RECORDS TO PROCESS START

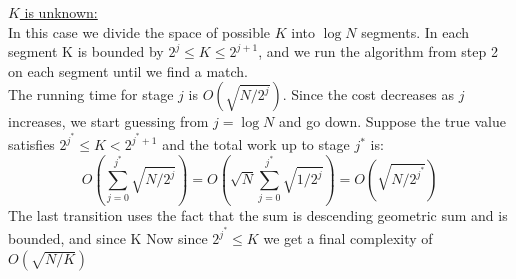 \underline{$K$ is unknown:}\\
In this case we divide the space of possible $K$ into $\log N$ segments.
In each segment K is bounded by $2^j\le K\le2^{j+1}$, and we run the algorithm from step 2 on each segment until we find a match.\\
The running time for stage $j$ is $O\left(\sqrt{N/2^j}\right)$.
Since the cost decreases as $j$ increases, we start guessing from $j=\log N$ and go down.
Suppose the true value satisfies $2^{j^*}\le K<2^{j^*+1}$ and the total work up to stage $j^*$ is:
\begin{equation*}
    O\left(\sum_{j=0}^{j^*}\sqrt{N/2^j}\right) = O\left(\sqrt{N}\sum_{j=0}^{j^*}\sqrt{1/2^j}\right) = O\left(\sqrt{N/2^{j^*}}\right)
\end{equation*}
The last transition uses the fact that the sum is descending geometric sum and is bounded, and since K
Now since $2^{j^*}\le K$ we get a final complexity of $O\left(\sqrt{N/K}\right)$
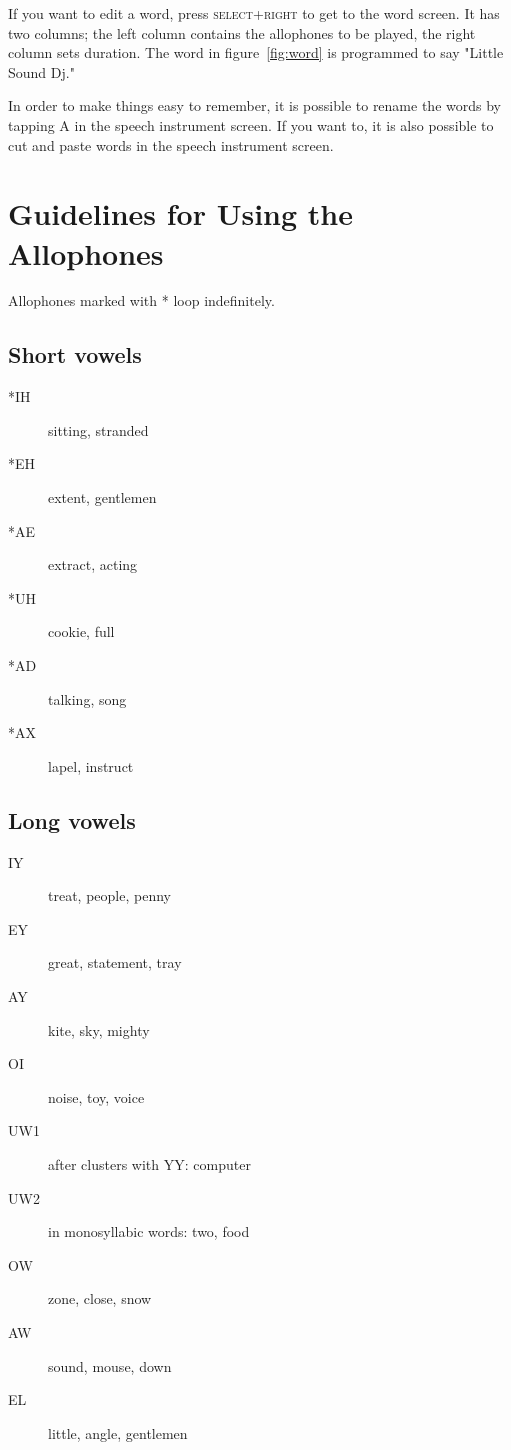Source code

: 		If you want to edit a word, press \textsc{select+right} to get to the word screen. It has two columns; the left column contains the allophones to be played, the right column sets duration. The word in figure~\ref{fig:word} is programmed to say "Little Sound Dj."

		In order to make things easy to remember, it is possible to rename the words by tapping A in the speech instrument screen. If you want to, it is also possible to cut and paste words in the speech instrument screen.

\section{Guidelines for Using the Allophones}

Allophones marked with * loop indefinitely. 

\subsection{Short vowels}

\begin{description}
\item[*IH] sitting, stranded
\item[*EH] extent, gentlemen
\item[*AE] extract, acting
\item[*UH] cookie, full
\item[*AD] talking, song
\item[*AX] lapel, instruct
\end{description}

\subsection{Long vowels}

\begin{description}
\item[IY] treat, people, penny
\item[EY] great, statement, tray
\item[AY] kite, sky, mighty
\item[OI] noise, toy, voice
\item[UW1] after clusters with YY: computer
\item[UW2] in monosyllabic words: two, food
\item[OW] zone, close, snow
\item[AW] sound, mouse, down
\item[EL] little, angle, gentlemen
\end{description}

RECORDS TO PROCESS END

◆ **ASSIGNED TASK**:
The answer should consist of all lines from the records above that hold the word "bounded".

◆ **SOLUTION FOR THIS EXERCISE**:
In each segment K is bounded by $2^j\le K\le2^{j+1}$, and we run the algorithm from step 2 on each segment until we find a match.\\
The last transition uses the fact that the sum is descending geometric sum and is bounded, and since K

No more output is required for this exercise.